Regents officially kick off presidential search
After preparation that spanned the past few years, the CU Board of Regents last week officially kicked off the search for the next CU president. The regents in October hired a search firm to assist with the process and elected a search committee, which it expanded slightly at its meeting last week in Colorado Springs.
The search commenced when the board provided a charge to the committee that detailed what the board is seeking. It is looking for a leader to be “the chief executive officer of a diverse and complex organization,” a person who recognizes the unique attributes of the four campuses while leveraging the collective power of the system. The new president will serve as chief spokesperson for CU and engage elected officials in a non-partisan manner. He or she must “lead change and innovation” while also serving as a key stakeholder in the shared governance process.
“The president must effectively communicate CU’s mission, build and strengthen relationships both within CU and with our strategic partners, generate public support for higher education, and advance CU’s research and philanthropic efforts,” according to the charge.
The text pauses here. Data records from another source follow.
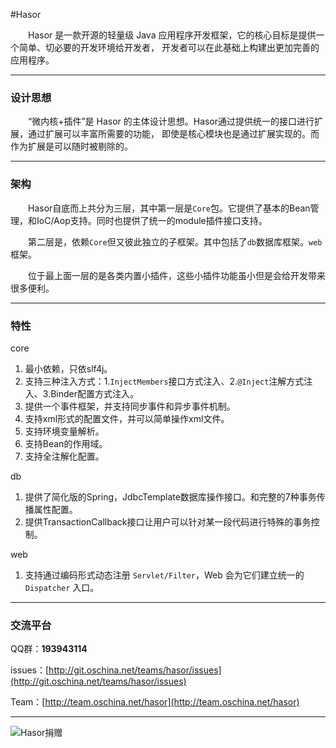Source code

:#Hasor

&emsp;&emsp;Hasor 是一款开源的轻量级 Java 应用程序开发框架，它的核心目标是提供一个简单、切必要的开发环境给开发者，
开发者可以在此基础上构建出更加完善的应用程序。

----------
### 设计思想

&emsp;&emsp;“微内核+插件”是 Hasor 的主体设计思想。Hasor通过提供统一的接口进行扩展，通过扩展可以丰富所需要的功能，
即使是核心模块也是通过扩展实现的。而作为扩展是可以随时被剔除的。

----------
### 架构
&emsp;&emsp;Hasor自底而上共分为三层，其中第一层是`Core`包。它提供了基本的Bean管理，和IoC/Aop支持。同时也提供了统一的module插件接口支持。

&emsp;&emsp;第二层是，依赖`Core`但又彼此独立的子框架。其中包括了`db`数据库框架。`web`框架。

&emsp;&emsp;位于最上面一层的是各类内置小插件，这些小插件功能虽小但是会给开发带来很多便利。

----------
### 特性
core
01. 最小依赖，只依slf4j。
02. 支持三种注入方式：1.`InjectMembers`接口方式注入、2.`@Inject`注解方式注入、3.Binder配置方式注入。
06. 提供一个事件框架，并支持同步事件和异步事件机制。
07. 支持xml形式的配置文件，并可以简单操作xml文件。
08. 支持环境变量解析。
09. 支持Bean的作用域。
10. 支持全注解化配置。

db
01. 提供了简化版的Spring，JdbcTemplate数据库操作接口。和完整的7种事务传播属性配置。
02. 提供TransactionCallback接口让用户可以针对某一段代码进行特殊的事务控制。

web
01. 支持通过编码形式动态注册 `Servlet/Filter`，Web 会为它们建立统一的 `Dispatcher` 入口。

----------
### 交流平台

QQ群：**193943114**

issues：[http://git.oschina.net/teams/hasor/issues](http://git.oschina.net/teams/hasor/issues)

Team：[http://team.oschina.net/hasor](http://team.oschina.net/hasor)


----------
![Hasor捐赠](http://static.oschina.net/uploads/space/2015/1130/154023_xiMj_1166271.png)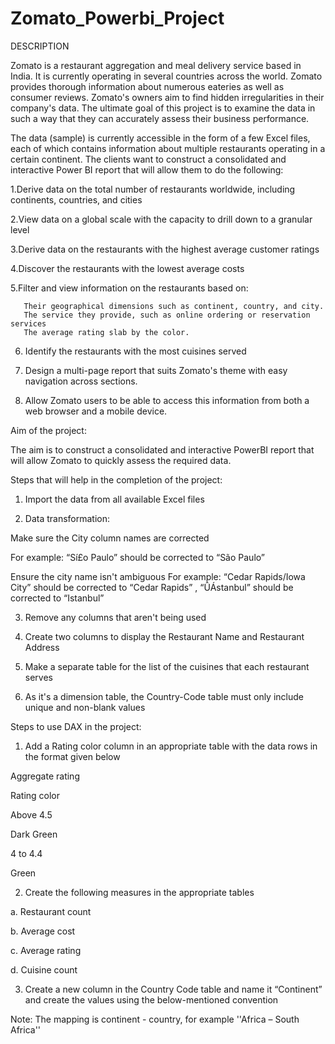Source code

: # Zomato_Powerbi_Project
DESCRIPTION

Zomato is a restaurant aggregation and meal delivery service based in India. It is currently operating in several countries across the world. Zomato provides thorough information about numerous eateries as well as consumer reviews. Zomato's owners aim to find hidden irregularities in their company's data. The ultimate goal of this project is to examine the data in such a way that they can accurately assess their business performance.

The data (sample) is currently accessible in the form of a few Excel files, each of which contains information about multiple restaurants operating in a certain continent. The clients want to construct a consolidated and interactive Power BI report that will allow them to do the following:

1.Derive data on the total number of restaurants worldwide, including continents, countries, and cities

2.View data on a global scale with the capacity to drill down to a granular level

3.Derive data on the restaurants with the highest average customer ratings

4.Discover the restaurants with the lowest average costs

5.Filter and view information on the restaurants based on:

       Their geographical dimensions such as continent, country, and city.
       The service they provide, such as online ordering or reservation services
       The average rating slab by the color.
 6. Identify the restaurants with the most cuisines served

 7. Design a multi-page report that suits Zomato's theme with easy navigation across sections.

 8. Allow Zomato users to be able to access this information from both a web browser and a mobile device.

Aim of the project:

The aim is to construct a consolidated and interactive PowerBI report that will allow Zomato to quickly assess the required data.

 

Steps that will help in the completion of the project:

1. Import the data from all available Excel files

2. Data transformation: 

Make sure the City column names are corrected 

For example: “Sí£o Paulo” should be corrected to “São Paulo”

Ensure the city name isn't ambiguous
For example: “Cedar Rapids/Iowa City” should be corrected to “Cedar Rapids” , “ÛÁstanbul” should be corrected to “Istanbul”

3. Remove any columns that aren't being used 

4. Create two columns to display the Restaurant Name and Restaurant Address

5. Make a separate table for the list of the cuisines that each restaurant serves

6. As it's a dimension table, the Country-Code table must only include unique and non-blank values

 

Steps to use DAX in the project:


 

1) Add a Rating color column in an appropriate table with the data rows in the format given below

                                                      

Aggregate rating                         

Rating color

Above 4.5  

Dark Green

4 to 4.4  

Green

 

 

2) Create the following measures in the appropriate tables 

a. Restaurant count

b. Average cost

c. Average rating 

d. Cuisine count

3) Create a new column in the Country Code table and name it “Continent” and create the values using the below-mentioned convention

Note: The mapping is continent - country, for example ''Africa – South Africa'' 

 
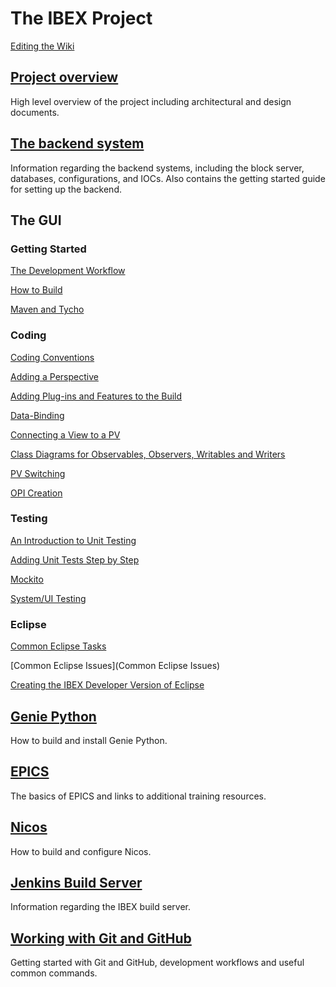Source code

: # The IBEX Project #

[Editing the Wiki](Editing-the-Wiki)

## [Project overview](Project-Overview) ##

High level overview of the project including architectural and design documents.

## [The backend system](The-Backend-System) ##

Information regarding the backend systems, including the block server, databases, configurations, and IOCs. Also contains the getting started guide for setting up the backend.

## The GUI ##

### Getting Started

[The Development Workflow](GUI-Development-Workflow)

[How to Build](Building-the-GUI)

[Maven and Tycho](Maven-and-Tycho)

### Coding

[Coding Conventions](GUI-Coding-Conventions)

[Adding a Perspective](Adding-a-Button-to-the-Perspective-Switcher)

[Adding Plug-ins and Features to the Build](Adding-a-Plugin-or-Feature-to-Maven-Build)

[Data-Binding](An-Introduction-to-Databinding)

[Connecting a View to a PV](Connecting-a-View-to-a-PV)

[Class Diagrams for Observables, Observers, Writables and Writers](Refactoring-for-Observables-and-Writers)

[PV Switching](PV-Switching)

[OPI Creation](OPI-Creation)

### Testing

[An Introduction to Unit Testing](An-Introduction-to-Unit-Testing)

[Adding Unit Tests Step by Step](Adding-Unit-Tests)

[Mockito](Using-Mockito-for-Testing-in-the-GUI)

[System/UI Testing](System-Testing-with-RCPTT)

### Eclipse

[Common Eclipse Tasks](Common-Eclipse-Tasks)

[Common Eclipse Issues](Common Eclipse Issues)

[Creating the IBEX Developer Version of Eclipse](Creating-the-IBEX-Developer-Version-of-Eclipse)

## [Genie Python](Building-and-installing-genie_python) ##

How to build and install Genie Python.

## [EPICS](EPICS) ##

The basics of EPICS and links to additional training resources.

## [Nicos](Nicos) ##

How to build and configure Nicos.

## [Jenkins Build Server](Jenkins-Build-Server) ##

Information regarding the IBEX build server.

## [Working with Git and GitHub](Working-with-git-and-github) ##

Getting started with Git and GitHub, development workflows and useful common commands.
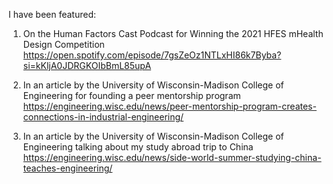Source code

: I have been featured:

1. On the Human Factors Cast Podcast for Winning the 2021 HFES mHealth Design Competition
https://open.spotify.com/episode/7gsZeOz1NTLxHI86k7Byba?si=kKljA0JDRGKOIbBmL85upA

2. In an article by the University of Wisconsin-Madison College of Engineering for founding a peer mentorship program
https://engineering.wisc.edu/news/peer-mentorship-program-creates-connections-in-industrial-engineering/

3. In an article by the University of Wisconsin-Madison College of Engineering talking about my study abroad trip to China
https://engineering.wisc.edu/news/side-world-summer-studying-china-teaches-engineering/

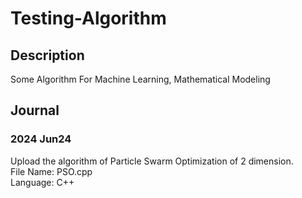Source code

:# Testing-Algorithm
## Description
Some Algorithm For Machine Learning, Mathematical Modeling
## Journal
### 2024 Jun24
Upload the algorithm of Particle Swarm Optimization of 2 dimension.  
File Name: PSO.cpp  
Language: C++  
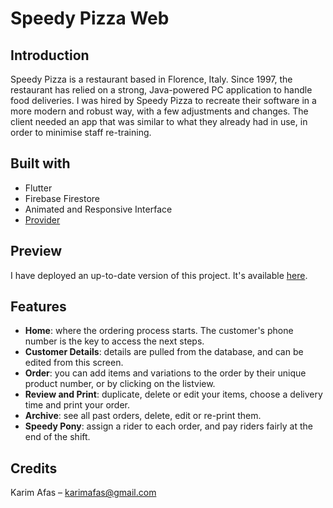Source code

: # Speedy Pizza Web

## Introduction

Speedy Pizza is a restaurant based in Florence, Italy. Since 1997, the restaurant has relied on a strong, Java-powered PC application to handle food deliveries. I was hired by Speedy Pizza to recreate their software in a more modern and robust way, with a few adjustments and changes. The client needed an app that was similar to what they already had in use, in order to minimise staff re-training. 

## Built with
* Flutter
* Firebase Firestore
* Animated and Responsive Interface
* [Provider](https://pub.dev/packages/provider)

## Preview
I have deployed an up-to-date version of this project. It's available [here](https://speedypizzaweb.web.app).
  
## Features
* **Home**: where the ordering process starts. The customer's phone number is the key to access the next steps.
* **Customer Details**: details are pulled from the database, and can be edited from this screen.
* **Order**: you can add items and variations to the order by their unique product number, or by clicking on the listview. 
* **Review and Print**: duplicate, delete or edit your items, choose a delivery time and print your order.
* **Archive**: see all past orders, delete, edit or re-print them.
* **Speedy Pony**: assign a rider to each order, and pay riders fairly at the end of the shift.

## Credits
Karim Afas – karimafas@gmail.com



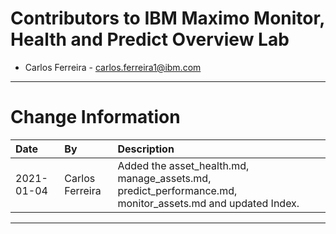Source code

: 
# Contributors to IBM Maximo  Monitor, Health and Predict Overview Lab

- Carlos Ferreira - <carlos.ferreira1@ibm.com>

---

# Change Information

|Date     |By             | Description                                           |
|:--------|:--------------|:------------------------------------------------------|
|2021-01-04|Carlos Ferreira| Added the asset_health.md, manage_assets.md, predict_performance.md, monitor_assets.md and updated Index. |
---
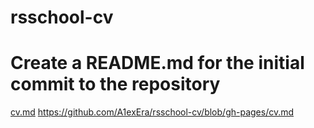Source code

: # rsschool-cv
# Create  a README.md for the  initial commit to the repository
[cv.md](https://github.com/A1exEra/rsschool-cv/blob/gh-pages/cv.md)
https://github.com/A1exEra/rsschool-cv/blob/gh-pages/cv.md
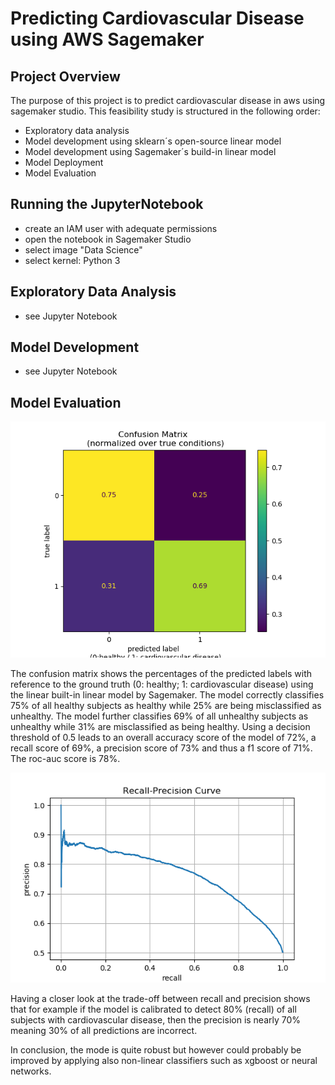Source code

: # Predicting Cardiovascular Disease using AWS Sagemaker

## Project Overview
The purpose of this project is to predict cardiovascular disease in aws using sagemaker studio. This feasibility study is structured in the following order:
- Exploratory data analysis
- Model development using sklearn´s open-source linear model
- Model development using Sagemaker´s build-in linear model
- Model Deployment
- Model Evaluation

## Running the JupyterNotebook
- create an IAM user with adequate permissions
- open the notebook in Sagemaker Studio
- select image "Data Science"
- select kernel: Python 3

## Exploratory Data Analysis
- see Jupyter Notebook

## Model Development
- see Jupyter Notebook

## Model Evaluation

![cm](figures/confusion_mat.png)

The confusion matrix shows the percentages of the predicted labels with reference to the ground truth (0: healthy; 1: cardiovascular disease) using the linear built-in linear model by Sagemaker. The model correctly classifies 75% of all healthy subjects as healthy while 25% are being misclassified as unhealthy. The model further classifies 69% of all unhealthy subjects as unhealthy while 31% are misclassified as being healthy.  Using a decision threshold of 0.5 leads to an overall accuracy score of the model of 72%, a recall score of 69%, a precision score of 73% and thus a f1 score of 71%. The roc-auc score is 78%.  

![cm](figures/prec_recall.png)

Having a closer look at the trade-off between recall and precision shows that for example if the model is calibrated to detect 80% (recall) of all subjects with cardiovascular disease, then the precision is nearly 70% meaning 30% of all predictions are incorrect.  

In conclusion, the mode is quite robust but however could probably be improved by applying also non-linear classifiers such as xgboost or neural networks.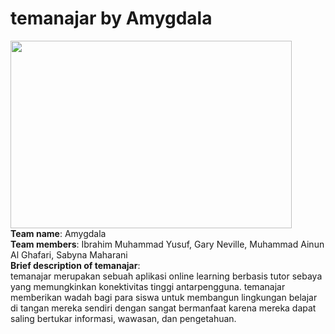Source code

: # temanajar by Amygdala
<img src="https://cdn.discordapp.com/attachments/837703594370138132/871041198041727036/logo.png" height="300" width="450">\
**Team name**: Amygdala\
**Team members**: Ibrahim Muhammad Yusuf, Gary Neville, Muhammad Ainun Al Ghafari, Sabyna Maharani\
**Brief description of temanajar**:\
temanajar merupakan sebuah aplikasi online learning berbasis tutor sebaya yang memungkinkan konektivitas tinggi antarpengguna. temanajar memberikan wadah bagi para siswa untuk membangun lingkungan belajar di tangan mereka sendiri dengan sangat bermanfaat karena mereka dapat saling bertukar informasi, wawasan, dan pengetahuan.
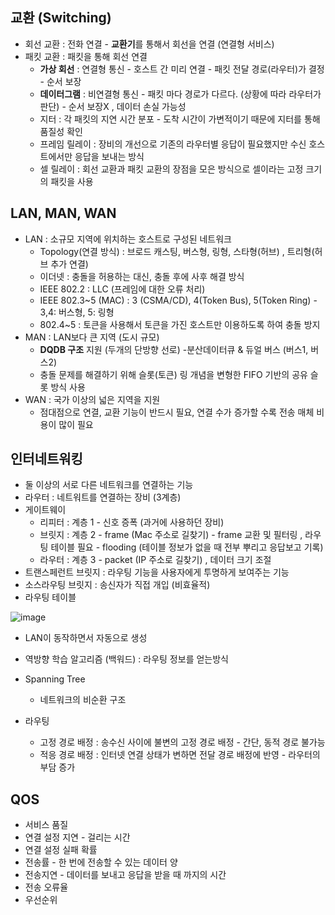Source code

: ## 교환 (Switching)

- 회선 교환 : 전화 연결 - **교환기**를 통해서 회선을 연결 (연결형 서비스)
- 패킷 교환 : 패킷을 통해 회선 연결 
  - **가상 회선** : 연결형 통신 - 호스트 간 미리 연결 - 패킷 전달 경로(라우터)가 결정 - 순서 보장
  - **데이터그램** : 비연결형 통신 - 패킷 마다 경로가 다르다. (상황에 따라 라우터가 판단) - 순서 보장X , 데이터 손실 가능성 
  - 지터 : 각 패킷의 지연 시간 분포 - 도착 시간이 가변적이기 때문에 지터를 통해 품질성 확인
  - 프레임 릴레이 : 장비의 개선으로 기존의 라우터별 응답이 필요했지만 수신 호스트에서만 응답을 보내는 방식 
  - 셀 릴레이 : 회선 교환과 패킷 교환의 장점을 모은 방식으로 셀이라는 고정 크기의 패킷을 사용 



## LAN, MAN, WAN

- LAN : 소규모 지역에 위치하는 호스트로 구성된 네트워크 
  - Topology(연결 방식) : 브로드 캐스팅, 버스형, 링형, 스타형(허브) , 트리형(허브 추가 연결)
  - 이더넷 : 충돌을 허용하는 대신, 충돌 후에 사후 해결 방식
  - IEEE 802.2 : LLC (프레임에 대한 오류 처리)
  - IEEE 802.3~5 (MAC) : 3 (CSMA/CD), 4(Token Bus), 5(Token Ring) - 3,4: 버스형, 5: 링형 
  - 802.4~5 : 토큰을 사용해서 토큰을 가진 호스트만 이용하도록 하여 충돌 방지 
- MAN : LAN보다 큰 지역 (도시 규모) 
  - **DQDB 구조** 지원 (두개의 단방향 선로) -분산데이터큐 & 듀얼 버스 (버스1, 버스2)
  - 충돌 문제를 해결하기 위해 슬롯(토큰) 링 개념을 변형한 FIFO 기반의 공유 슬롯 방식 사용 
- WAN : 국가 이상의 넓은 지역을 지원 
  - 점대점으로 연결, 교환 기능이 반드시 필요, 연결 수가 증가할 수록 전송 매체 비용이 많이 필요



## 인터네트워킹

-  둘 이상의 서로 다른 네트워크를 연결하는 기능
- 라우터 : 네트워트를 연결하는 장비 (3계층)
- 게이트웨이 
  - 리피터 : 계층 1 - 신호 증폭 (과거에 사용하던 장비)
  - 브릿지 : 계층 2 - frame (Mac 주소로 길찾기) - frame 교환 및 필터링 , 라우팅 테이블 필요 - flooding (테이블 정보가 없을 때 전부 뿌리고 응답보고 기록)
  - 라우터 : 계층 3 - packet (IP 주소로 길찾기) , 데이터 크기 조절 
- 트랜스페런트 브릿지 : 라우팅 기능을 사용자에게 투명하게 보여주는 기능
- 소스라우팅 브릿지 : 송신자가 직접 개입 (비효율적)
-  라우팅 테이블 

![image](https://user-images.githubusercontent.com/81945553/135196645-e3799e1e-f8b3-4f57-b8ad-a9d41d1c0ef2.png)

-  LAN이 동작하면서 자동으로 생성
-  역방향 학습 알고리즘 (백워드) : 라우팅 정보를 얻는방식

- Spanning Tree
  - 네트워크의 비순환 구조

- 라우팅
  - 고정 경로 배정 : 송수신 사이에 불변의 고정 경로 배정 - 간단, 동적 경로 불가능
  - 적응 경로 배정 : 인터넷 연결 상태가 변하면 전달 경로 배정에 반영 - 라우터의 부담 증가

## QOS

- 서비스 품질
- 연결 설정 지연 - 걸리는 시간 
- 연결 설정 실패 확률
- 전송률 - 한 번에 전송할 수 있는 데이터 양
- 전송지연 - 데이터를 보내고 응답을 받을 때 까지의 시간
- 전송 오류율
- 우선순위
The regents have been refining the presidential job description and articulating the qualities they would like to see in the university’s next leader over the past few years in anticipation of a leadership transition. CU President Bruce D. Benson has announced he intends to retire from the university in July.
The regents had a get-acquainted meeting Thursday with most members of the search committee. Regents added an undergraduate student (Sierra Brown, chair of the Intercampus Student Forum, the system-wide student government organization) and a representative of the CU Foundation Board (outgoing chair Margaret Bathgate) after the board received requests to expand the committee. It now comprises 17 members, including the two regents co-chairing, Heidi Ganahl and Irene Griego. It will next meet in early December.
Members of the board said they welcome input from people inside and outside the university about what they are looking for in a president and the issues facing the university. The board also invited recommendations of people who may be right for the job.